Le moyen tiré d’une insuffisance de motivation de l’arrêté de placement en rétention n’est pas recevable dès lors le préfet n’est pas tenu de de faire état dans sa décision de tous les éléments de la situation personnelle de l’intéressé, que les motifs positifs qu’il retient suffisent à justifier le placement en rétention ; qu’il est seulement reproché au premier juge de ne pas avoir retenu le caractère disproportionné de son maintien en rétention, notamment en alléguant d’un état de vulnérabilité en lien avec une pathologie pulmonaire, et s’être fondé sur l’absence de garantie de représentation .
— le moyen tiré d’une disproportion n’expose aucun argument utile de contestation de la motivation retenue par le premier juge relevant de la compétence du juge judiciaire, aucune mesure moins coercitive n’étant applicable en l’absence totale de garantie.
— le moyen tiré de l'«'incompatibilité de l’état de santé avec la rétention'» n’est étayé que par des documents médicaux attestant d’une pathologie pulmonaire déjà connu, sans établir aucune évolution de son état de santé, et sans prouver qu’elle contre-indique son maintien en rétention, le moyen est considéré comme non motivé au sens de l’article R.743-11, alors qu’il a été relevé à bon droit par le premier juge qu’il avait pu suivre son traitement médical en détention et qu’il n’établissait pas que cela ne puisse continuer en centre de rétention dont il est rappelé qu’il dispose d’un médecin;
S’agissant du moyen tiré du défaut de menace à l’ordre public, s’il invoque une remise de peine pour bonne conduite, cet élément ne saurait suffire à écarter la motivation du premier juge ayant retenu l’existence de cette menace au vu du placement sous écrou de l’intéressé au centre de [Localité 2] entre le 5 octobre 2023 et le 15 avril 2025 en exécution de deux condamnations visées par le préfet dans son arrêté de placement en rétention administrative.
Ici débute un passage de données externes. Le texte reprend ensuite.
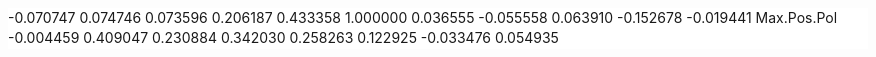 </td>
<td style="text-align:right;">
-0.070747
</td>
<td style="text-align:right;">
0.074746
</td>
<td style="text-align:right;">
0.073596
</td>
<td style="text-align:right;">
0.206187
</td>
<td style="text-align:right;">
0.433358
</td>
<td style="text-align:right;">
1.000000
</td>
<td style="text-align:right;">
0.036555
</td>
<td style="text-align:right;">
-0.055558
</td>
<td style="text-align:right;">
0.063910
</td>
<td style="text-align:right;">
-0.152678
</td>
<td style="text-align:right;">
-0.019441
</td>
</tr>
<tr>
<td style="text-align:left;">
Max.Pos.Pol
</td>
<td style="text-align:right;">
-0.004459
</td>
<td style="text-align:right;">
0.409047
</td>
<td style="text-align:right;">
0.230884
</td>
<td style="text-align:right;">
0.342030
</td>
<td style="text-align:right;">
0.258263
</td>
<td style="text-align:right;">
0.122925
</td>
<td style="text-align:right;">
-0.033476
</td>
<td style="text-align:right;">
0.054935
</td>
<td style="text-align:right;">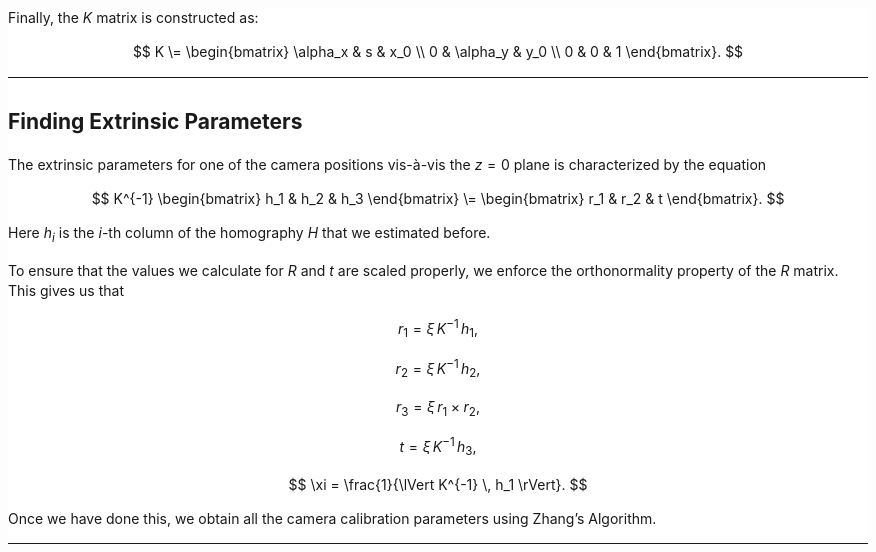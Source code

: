 Finally, the $K$ matrix is constructed as:

$$
K
\= 
\begin{bmatrix}
\alpha_x & s      & x_0 \\
0        & \alpha_y & y_0 \\
0        & 0        & 1
\end{bmatrix}.
$$

---

## Finding Extrinsic Parameters
The extrinsic parameters for one of the camera positions vis-à-vis the $z=0$ plane is characterized by the equation

$$
K^{-1} 
\begin{bmatrix}
h_1 & h_2 & h_3
\end{bmatrix}
\=
\begin{bmatrix}
r_1 & r_2 & t
\end{bmatrix}.
$$

Here $h_i$ is the $i$-th column of the homography $H$ that we estimated before.

To ensure that the values we calculate for $R$ and $t$ are scaled properly, we enforce the orthonormality property of the $R$ matrix. This gives us that

$$
r_1 = \xi \, K^{-1} \, h_1,
$$

$$
r_2 = \xi \, K^{-1} \, h_2,
$$

$$
r_3 = \xi \, r_1 \times r_2,
$$

$$
t   = \xi \, K^{-1} \, h_3,
$$

$$
\xi = \frac{1}{\lVert K^{-1} \, h_1 \rVert}.
$$

Once we have done this, we obtain all the camera calibration parameters using Zhang’s Algorithm.

---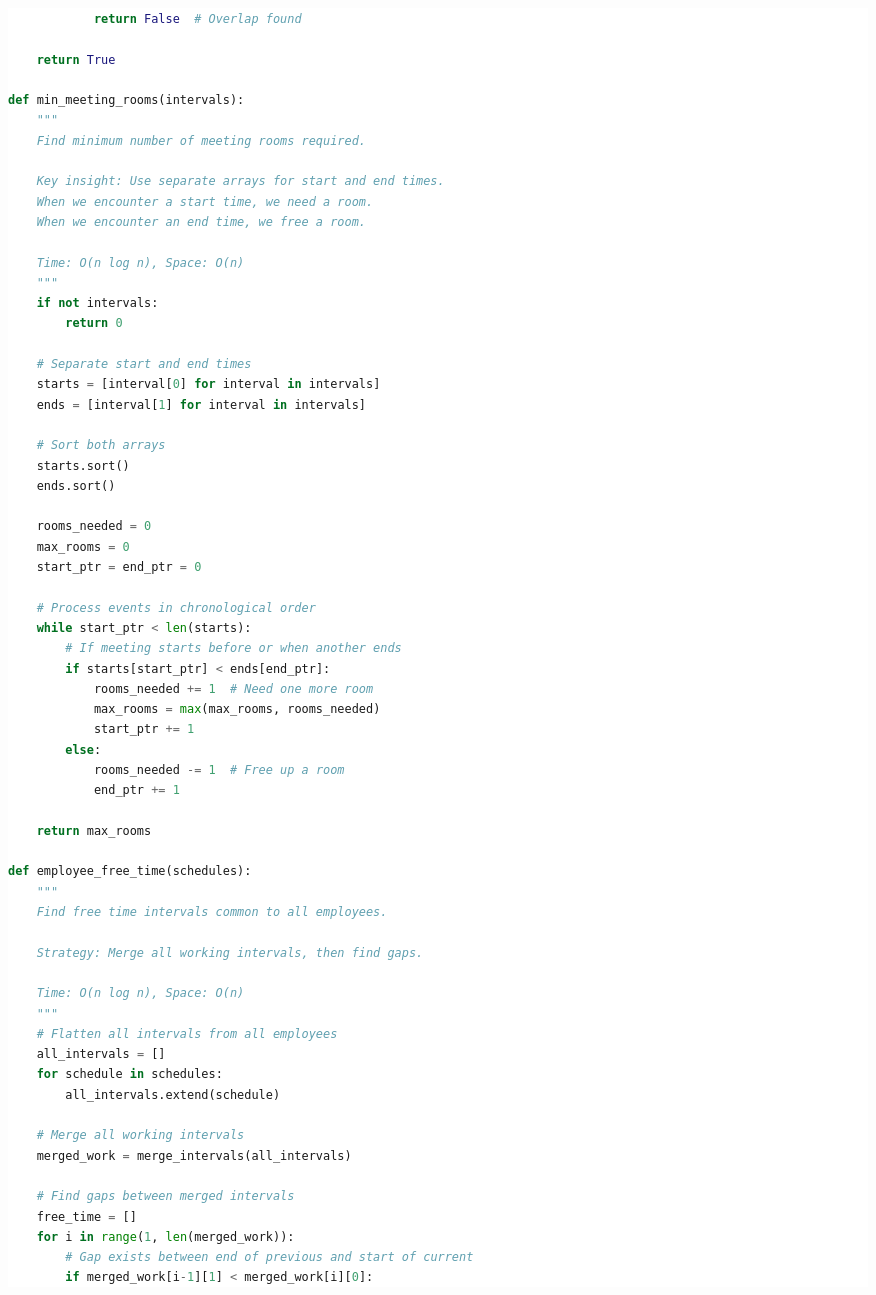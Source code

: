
 ```python
            return False  # Overlap found
    
    return True

def min_meeting_rooms(intervals):
    """
    Find minimum number of meeting rooms required.
    
    Key insight: Use separate arrays for start and end times.
    When we encounter a start time, we need a room.
    When we encounter an end time, we free a room.
    
    Time: O(n log n), Space: O(n)
    """
    if not intervals:
        return 0
    
    # Separate start and end times
    starts = [interval[0] for interval in intervals]
    ends = [interval[1] for interval in intervals]
    
    # Sort both arrays
    starts.sort()
    ends.sort()
    
    rooms_needed = 0
    max_rooms = 0
    start_ptr = end_ptr = 0
    
    # Process events in chronological order
    while start_ptr < len(starts):
        # If meeting starts before or when another ends
        if starts[start_ptr] < ends[end_ptr]:
            rooms_needed += 1  # Need one more room
            max_rooms = max(max_rooms, rooms_needed)
            start_ptr += 1
        else:
            rooms_needed -= 1  # Free up a room
            end_ptr += 1
    
    return max_rooms

def employee_free_time(schedules):
    """
    Find free time intervals common to all employees.
    
    Strategy: Merge all working intervals, then find gaps.
    
    Time: O(n log n), Space: O(n)
    """
    # Flatten all intervals from all employees
    all_intervals = []
    for schedule in schedules:
        all_intervals.extend(schedule)
    
    # Merge all working intervals
    merged_work = merge_intervals(all_intervals)
    
    # Find gaps between merged intervals
    free_time = []
    for i in range(1, len(merged_work)):
        # Gap exists between end of previous and start of current
        if merged_work[i-1][1] < merged_work[i][0]:
```
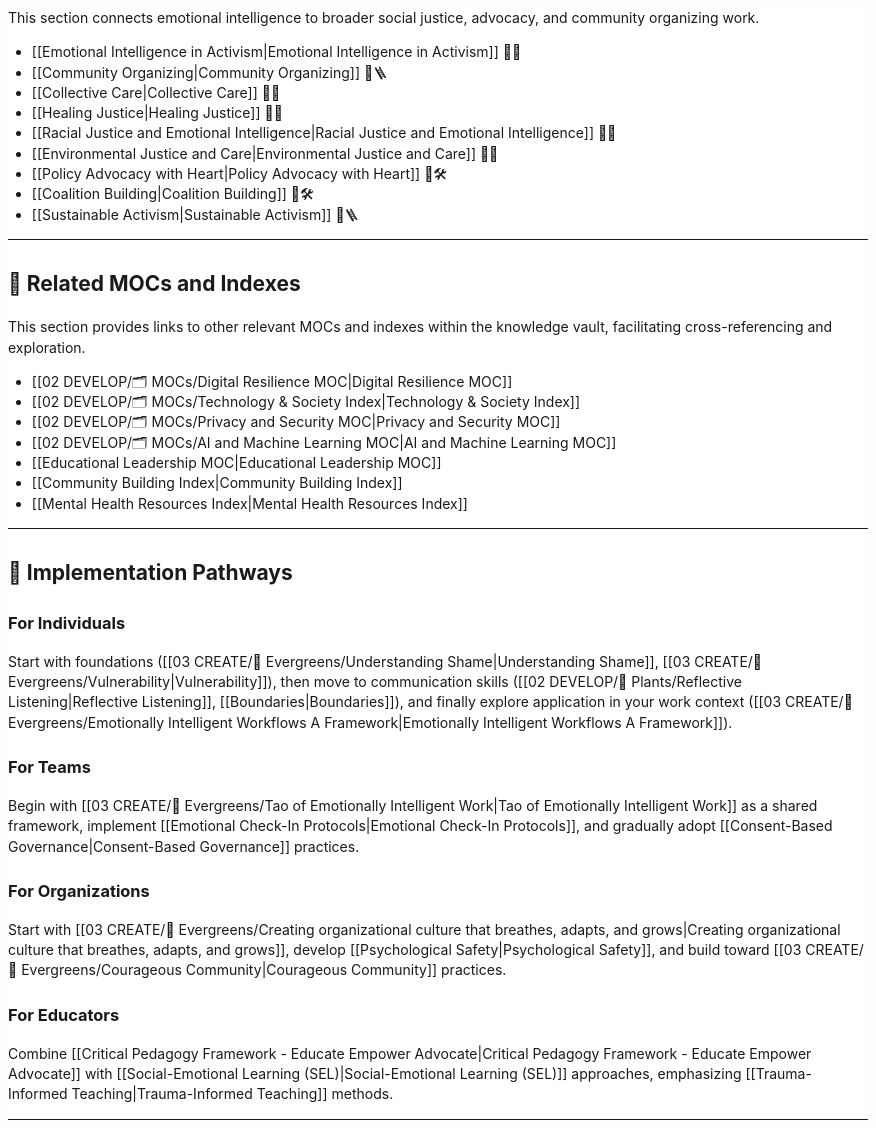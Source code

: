 This section connects emotional intelligence to broader social justice, advocacy, and community organizing work.

- [[Emotional Intelligence in Activism\|Emotional Intelligence in Activism]] 🔸🧩
- [[Community Organizing\|Community Organizing]] 🔸🪜
- [[Collective Care\|Collective Care]] 🔹🧩
- [[Healing Justice\|Healing Justice]] 🔸🧩
- [[Racial Justice and Emotional Intelligence\|Racial Justice and Emotional Intelligence]] 🔸🧩
- [[Environmental Justice and Care\|Environmental Justice and Care]] 🔸🧩
- [[Policy Advocacy with Heart\|Policy Advocacy with Heart]] 🔸🛠️
- [[Coalition Building\|Coalition Building]] 🔸🛠️
- [[Sustainable Activism\|Sustainable Activism]] 🔸🪜

---

## 🔗 Related MOCs and Indexes

This section provides links to other relevant MOCs and indexes within the knowledge vault, facilitating cross-referencing and exploration.

- [[02 DEVELOP/🗂️ MOCs/Digital Resilience MOC\|Digital Resilience MOC]]
- [[02 DEVELOP/🗂️ MOCs/Technology & Society Index\|Technology & Society Index]]
- [[02 DEVELOP/🗂️ MOCs/Privacy and Security MOC\|Privacy and Security MOC]]
- [[02 DEVELOP/🗂️ MOCs/AI and Machine Learning MOC\|AI and Machine Learning MOC]]
- [[Educational Leadership MOC\|Educational Leadership MOC]]
- [[Community Building Index\|Community Building Index]]
- [[Mental Health Resources Index\|Mental Health Resources Index]]

---

## 🚀 Implementation Pathways

### For Individuals
Start with foundations ([[03 CREATE/🌲 Evergreens/Understanding Shame\|Understanding Shame]], [[03 CREATE/🌲 Evergreens/Vulnerability\|Vulnerability]]), then move to communication skills ([[02 DEVELOP/🌿 Plants/Reflective Listening\|Reflective Listening]], [[Boundaries\|Boundaries]]), and finally explore application in your work context ([[03 CREATE/🌲 Evergreens/Emotionally Intelligent Workflows A Framework\|Emotionally Intelligent Workflows A Framework]]).

### For Teams
Begin with [[03 CREATE/🌲 Evergreens/Tao of Emotionally Intelligent Work\|Tao of Emotionally Intelligent Work]] as a shared framework, implement [[Emotional Check-In Protocols\|Emotional Check-In Protocols]], and gradually adopt [[Consent-Based Governance\|Consent-Based Governance]] practices.

### For Organizations
Start with [[03 CREATE/🌲 Evergreens/Creating organizational culture that breathes, adapts, and grows\|Creating organizational culture that breathes, adapts, and grows]], develop [[Psychological Safety\|Psychological Safety]], and build toward [[03 CREATE/🌲 Evergreens/Courageous Community\|Courageous Community]] practices.

### For Educators
Combine [[Critical Pedagogy Framework - Educate Empower Advocate\|Critical Pedagogy Framework - Educate Empower Advocate]] with [[Social-Emotional Learning (SEL)\|Social-Emotional Learning (SEL)]] approaches, emphasizing [[Trauma-Informed Teaching\|Trauma-Informed Teaching]] methods.

---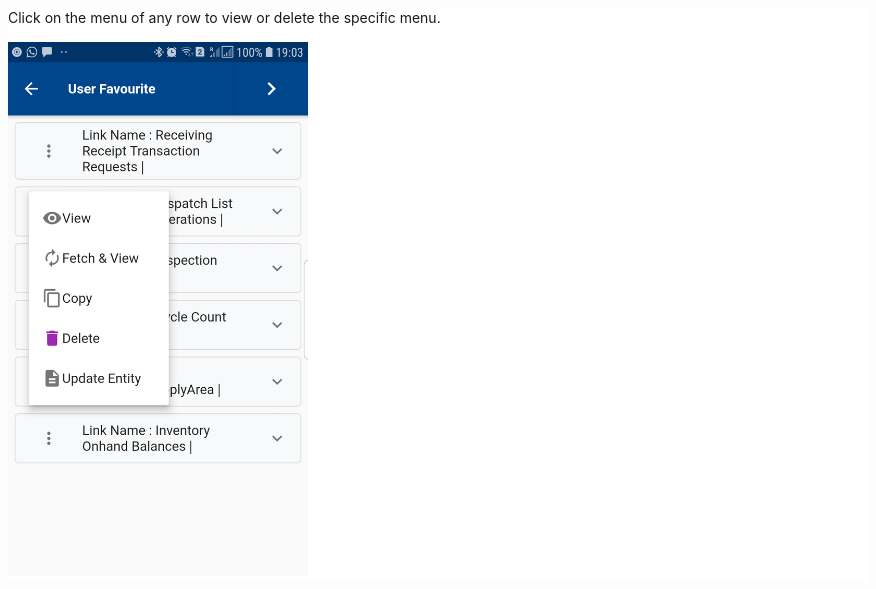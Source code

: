 Click on the menu of any row to view or delete the specific menu.

<img src="/images/ScreenShots/configuration/Screenshot_20201103-190305.jpg" width="300"/>
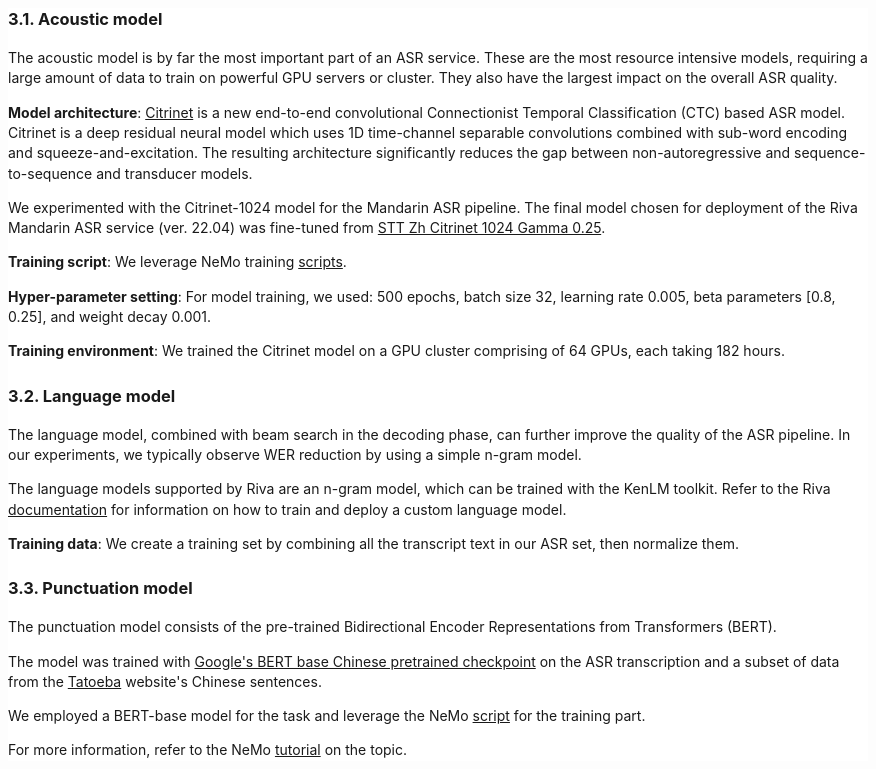 
### 3.1. Acoustic model

The acoustic model is by far the most important part of an ASR service. These are the most resource intensive models, requiring a large amount of data to train on powerful GPU servers or cluster. They also have the largest impact on the overall ASR quality.

**Model architecture**: [Citrinet](https://arxiv.org/pdf/2104.01721.pdf) is a new end-to-end convolutional Connectionist Temporal Classification (CTC) based ASR model. Citrinet is a deep residual neural model which uses 1D time-channel separable convolutions combined with sub-word encoding and squeeze-and-excitation. The resulting architecture significantly reduces the gap between non-autoregressive and sequence-to-sequence and transducer models.

We experimented with the Citrinet-1024 model for the Mandarin ASR pipeline. The final model chosen for deployment of the Riva Mandarin ASR service (ver. 22.04) was fine-tuned from [STT Zh Citrinet 1024 Gamma 0.25](https://catalog.ngc.nvidia.com/orgs/nvidia/teams/nemo/models/stt_zh_citrinet_1024_gamma_0_25).

**Training script**: We leverage NeMo training [scripts](https://github.com/NVIDIA/NeMo/blob/v1.0.2/examples/asr/speech_to_text.py).

**Hyper-parameter setting**: For model training, we used: 500 epochs, batch size 32, learning rate 0.005, beta parameters [0.8, 0.25], and weight decay 0.001.

**Training environment**: We trained the Citrinet model on a GPU cluster comprising of 64 GPUs, each taking 182 hours.

### 3.2. Language model

The language model, combined with beam search in the decoding phase, can further improve the quality of the ASR pipeline. In our experiments, we typically observe WER reduction by using a simple n-gram model.

The language models supported by Riva are an n-gram model, which can be trained with the KenLM toolkit. Refer to the Riva [documentation](https://docs.nvidia.com/deeplearning/riva/user-guide/docs/asr/asr-customizing.html#training-language-models) for information on how to train and deploy a custom language model.

**Training data**: We create a training set by combining all the transcript text in our ASR set, then normalize them.

### 3.3. Punctuation model

The punctuation model consists of the pre-trained Bidirectional Encoder Representations from Transformers (BERT).

The model was trained with [Google's BERT base Chinese pretrained checkpoint](https://storage.googleapis.com/bert_models/2018_11_03/chinese_L-12_H-768_A-12.zip) on the ASR transcription and a subset of data from the [Tatoeba](https://tatoeba.org/en/) website's Chinese sentences.

We employed a BERT-base model for the task and leverage the NeMo [script](https://github.com/NVIDIA/NeMo/blob/main/examples/nlp/token_classification/punctuation_capitalization_train_evaluate.py) for the training part.

For more information, refer to the NeMo [tutorial](https://github.com/NVIDIA/NeMo/blob/main/tutorials/nlp/Punctuation_and_Capitalization.ipynb) on the topic.
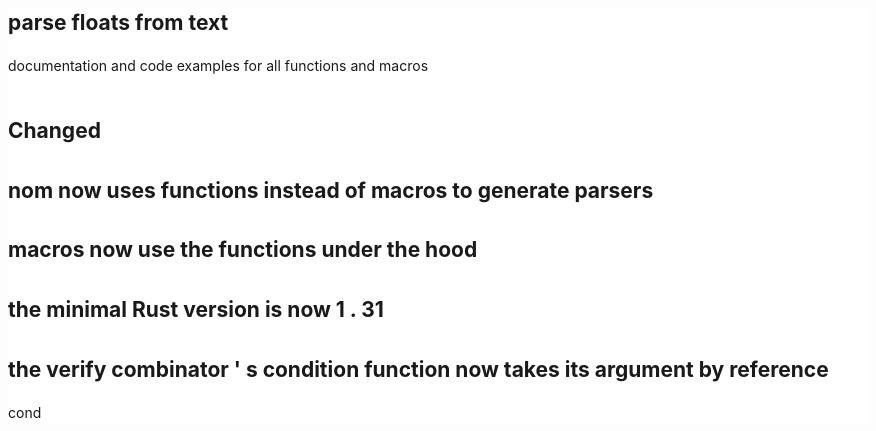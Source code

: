 parse
floats
from
text
-
documentation
and
code
examples
for
all
functions
and
macros
#
#
#
Changed
-
nom
now
uses
functions
instead
of
macros
to
generate
parsers
-
macros
now
use
the
functions
under
the
hood
-
the
minimal
Rust
version
is
now
1
.
31
-
the
verify
combinator
'
s
condition
function
now
takes
its
argument
by
reference
-
cond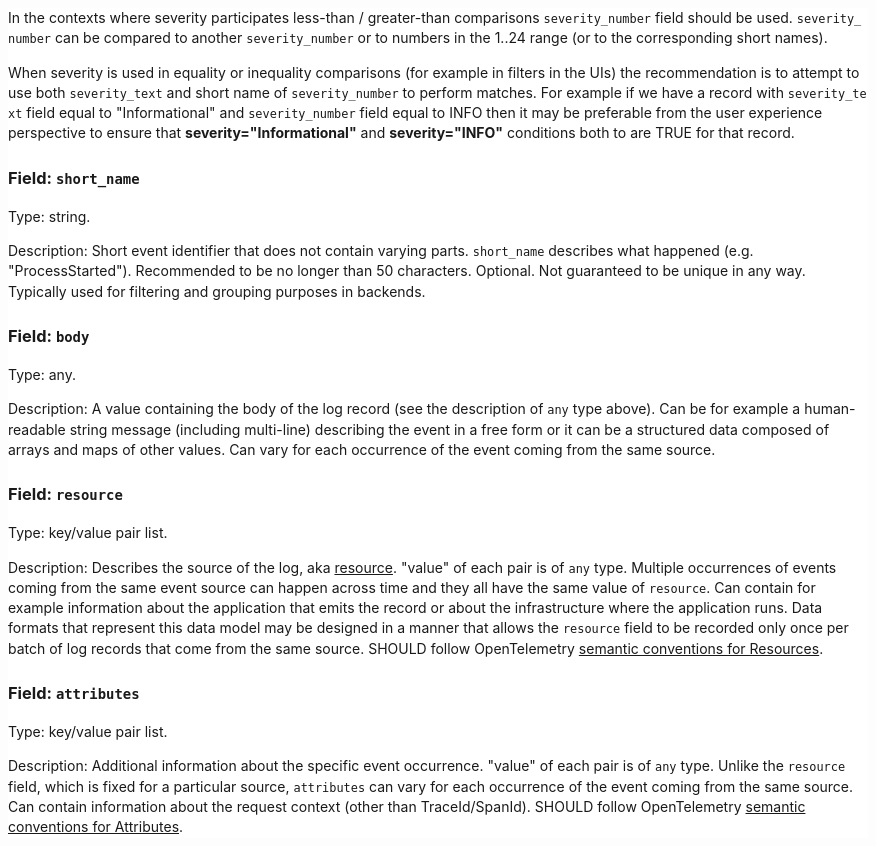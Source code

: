 In the contexts where severity participates less-than / greater-than comparisons
`severity_number` field should be used. `severity_number` can be compared to
another `severity_number` or to numbers in the 1..24 range (or to the
corresponding short names).

When severity is used in equality or inequality comparisons (for example in
filters in the UIs) the recommendation is to attempt to use both `severity_text`
and short name of `severity_number` to perform matches. For example if we have a
record with `severity_text` field equal to "Informational" and `severity_number`
field equal to INFO then it may be preferable from the user experience
perspective to ensure that **severity="Informational"** and **severity="INFO"**
conditions both to are TRUE for that record.

### Field: `short_name`

Type: string.

Description: Short event identifier that does not contain varying parts.
`short_name` describes what happened (e.g. "ProcessStarted"). Recommended to be
no longer than 50 characters. Optional. Not guaranteed to be unique in any way.
Typically used for filtering and grouping purposes in backends.

### Field: `body`

Type: any.

Description: A value containing the body of the log record (see the description
of `any` type above). Can be for example a human-readable string message
(including multi-line) describing the event in a free form or it can be a
structured data composed of arrays and maps of other values. Can vary for each
occurrence of the event coming from the same source.

### Field: `resource`

Type: key/value pair list.

Description: Describes the source of the log, aka
[resource](https://github.com/open-telemetry/opentelemetry-specification/blob/master/specification/overview.md#resources).
"value" of each pair is of `any` type. Multiple occurrences of events coming
from the same event source can happen across time and they all have the same
value of `resource`. Can contain for example information about the application
that emits the record or about the infrastructure where the application runs.
Data formats that represent this data model may be designed in a manner that
allows the `resource` field to be recorded only once per batch of log records
that come from the same source. SHOULD follow OpenTelemetry
[semantic conventions for Resources](https://github.com/open-telemetry/opentelemetry-specification/tree/master/specification/resource/semantic_conventions).

### Field: `attributes`

Type: key/value pair list.

Description: Additional information about the specific event occurrence. "value"
of each pair is of `any` type. Unlike the `resource` field, which is fixed for a
particular source, `attributes` can vary for each occurrence of the event coming
from the same source. Can contain information about the request context (other
than TraceId/SpanId). SHOULD follow OpenTelemetry
[semantic conventions for Attributes](https://github.com/open-telemetry/opentelemetry-specification/tree/master/specification/trace/semantic_conventions).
En l’absence de toute illégalité susceptible d’affecter les conditions (découlant du droit de l’Union) de légalité de la rétention, et à défaut d’autres moyens présentés en appel, il y a lieu de constater que l’appel doit être rejeté.
PAR CES MOTIFS
REJETONS la déclaration d’appel,
ORDONNONS la remise immédiate au procureur général d’une expédition de la présente ordonnance.
Fait à Paris le 23 avril 2025 à
LE GREFFIER, LE PRÉSIDENT,
REÇU NOTIFICATION DE L’ORDONNANCE ET DE L’EXERCICE DES VOIES DE RECOURS :
Pour information :
L’ordonnance n’est pas susceptible d’opposition.
Le pourvoi en cassation est ouvert à l’étranger, à l’autorité administrative qui a prononcé le maintien en zone d’attente ou la rétention et au ministère public.
Le délai de pourvoi en cassation est de deux mois à compter de la notification.
Le pourvoi est formé par déclaration écrite remise au secrétariat greffe de la Cour de cassation par l’avocat au Conseil d’Etat et à la Cour de cassation constitué par le demandeur.
Notification effectuée aux parties par LRAR ou télécopie et/ou courriel.